Deuteronomy, chapters 1-3

“‘And you saw in the wilderness how Jehovah your God carried you just as a man carries his son, everywhere you went until you came to this place.’ […] Who was going ahead of you on the way, to spy out a place for you to camp. He appeared by fire at night and by a cloud in the daytime to show you the way you should walk.”
~Deuteronomy 1:31,33

During trying times, the future may appear to us like a dark, unknown wilderness.

It becomes much more difficult to discern what direction our life should take.

We need strong faith to trust that God will somehow provide us with all we need to sustain ourselves and our families (Ps. 37:25; Matt. 6:31).

A step in the wrong direction may set us back years financially or psychologically, or may even ruin our most intimate relationships.

Faith helps keep us cool-headed so that we do not rush toward the first available option or needlessly argue with our family, only to later regret it.

During their 40-year wandering, the Israelites lacked nothing (De. 2:7; 8:4).

Jehovah God visibly advised them of when to set up camp or when to move and in what direction.

Their leaders knew that they would some day arrive to the Promised Land if they kept following God’s guidance.

Nowadays, instead of fire or a cloud, we have God’s visible organization funneling spiritual food at the proper time’ to his people all over the earth (Matt. 24:45).

This spiritual food that nurtures our faith now comes in a new video and audio platform: Tv.jw.org.

There, we can find sound entertainment to help develop our ‘power to distinguish right and wrong’ (Heb. 5:14).

A mature faith will help us recognize what direction God wants us to head next and act accordingly.

Thus we will not wander around so much and the time it takes to arrive at the “Promised Land” will seem shorter (Rev. 21:4).

Numbers, chapters 26-29

These were the ones registered by Moses and Eleazar the priest when they registered the Israelites in the desert plains of Moab by the Jordan at Jericho.
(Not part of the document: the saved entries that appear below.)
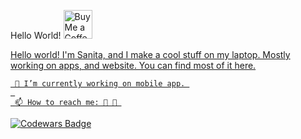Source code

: 
Hello World! <a href='https://ko-fi.com/sanitadev' target='_blank'><img height='35' style='border:0px;height:46px;' src='https://az743702.vo.msecnd.net/cdn/kofi3.png?v=0' border='0' alt='Buy Me a Coffee at ko-fi.com' />

Hello world! I'm Sanita, and I make a cool stuff on my laptop. Mostly working on apps, and website. You can find most of it here.

     🔭 I’m currently working on mobile app. 
     
     📫 How to reach me: 🐤 📧 

![Codewars Badge](https://www.codewars.com/users/sanitadev/badges/small)
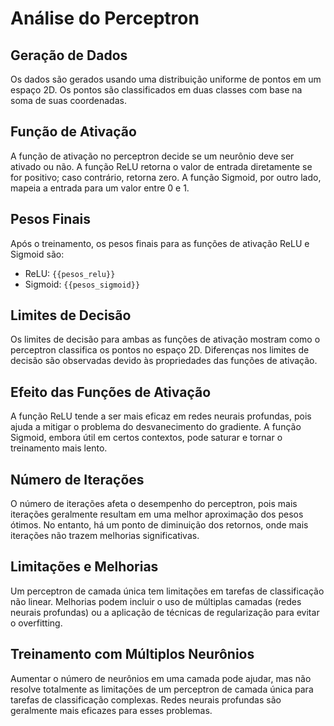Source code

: # Análise do Perceptron

## Geração de Dados

Os dados são gerados usando uma distribuição uniforme de pontos em um espaço 2D. Os pontos são classificados em duas classes com base na soma de suas coordenadas.

## Função de Ativação

A função de ativação no perceptron decide se um neurônio deve ser ativado ou não. A função ReLU retorna o valor de entrada diretamente se for positivo; caso contrário, retorna zero. A função Sigmoid, por outro lado, mapeia a entrada para um valor entre 0 e 1.

## Pesos Finais

Após o treinamento, os pesos finais para as funções de ativação ReLU e Sigmoid são:

- ReLU: `{{pesos_relu}}`
- Sigmoid: `{{pesos_sigmoid}}`

## Limites de Decisão

Os limites de decisão para ambas as funções de ativação mostram como o perceptron classifica os pontos no espaço 2D. Diferenças nos limites de decisão são observadas devido às propriedades das funções de ativação.

## Efeito das Funções de Ativação

A função ReLU tende a ser mais eficaz em redes neurais profundas, pois ajuda a mitigar o problema do desvanecimento do gradiente. A função Sigmoid, embora útil em certos contextos, pode saturar e tornar o treinamento mais lento.

## Número de Iterações

O número de iterações afeta o desempenho do perceptron, pois mais iterações geralmente resultam em uma melhor aproximação dos pesos ótimos. No entanto, há um ponto de diminuição dos retornos, onde mais iterações não trazem melhorias significativas.

## Limitações e Melhorias

Um perceptron de camada única tem limitações em tarefas de classificação não linear. Melhorias podem incluir o uso de múltiplas camadas (redes neurais profundas) ou a aplicação de técnicas de regularização para evitar o overfitting.

## Treinamento com Múltiplos Neurônios

Aumentar o número de neurônios em uma camada pode ajudar, mas não resolve totalmente as limitações de um perceptron de camada única para tarefas de classificação complexas. Redes neurais profundas são geralmente mais eficazes para esses problemas.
But among them there was no one who had been registered by Moses and Aaron the priest in the census of the Israelites taken in the wilderness of Sinai.
~Numbers 26:63,64

After 40 years of roaming the desert, the amount of male Israelites had actually decreased instead of increased.

The previous generation of males had been kept out of the Promised Land because of their lack of faith, and they had all died out except for Joshua and Caleb (Nu. 14:30; 26:65).

Upon once again reaching the verge of entering the Promised Land, Jehovah commanded Moses and the new High Priest, Eleazar to take a second census.

So we are able to clearly see the effect the trials in the desert had on Israelite families.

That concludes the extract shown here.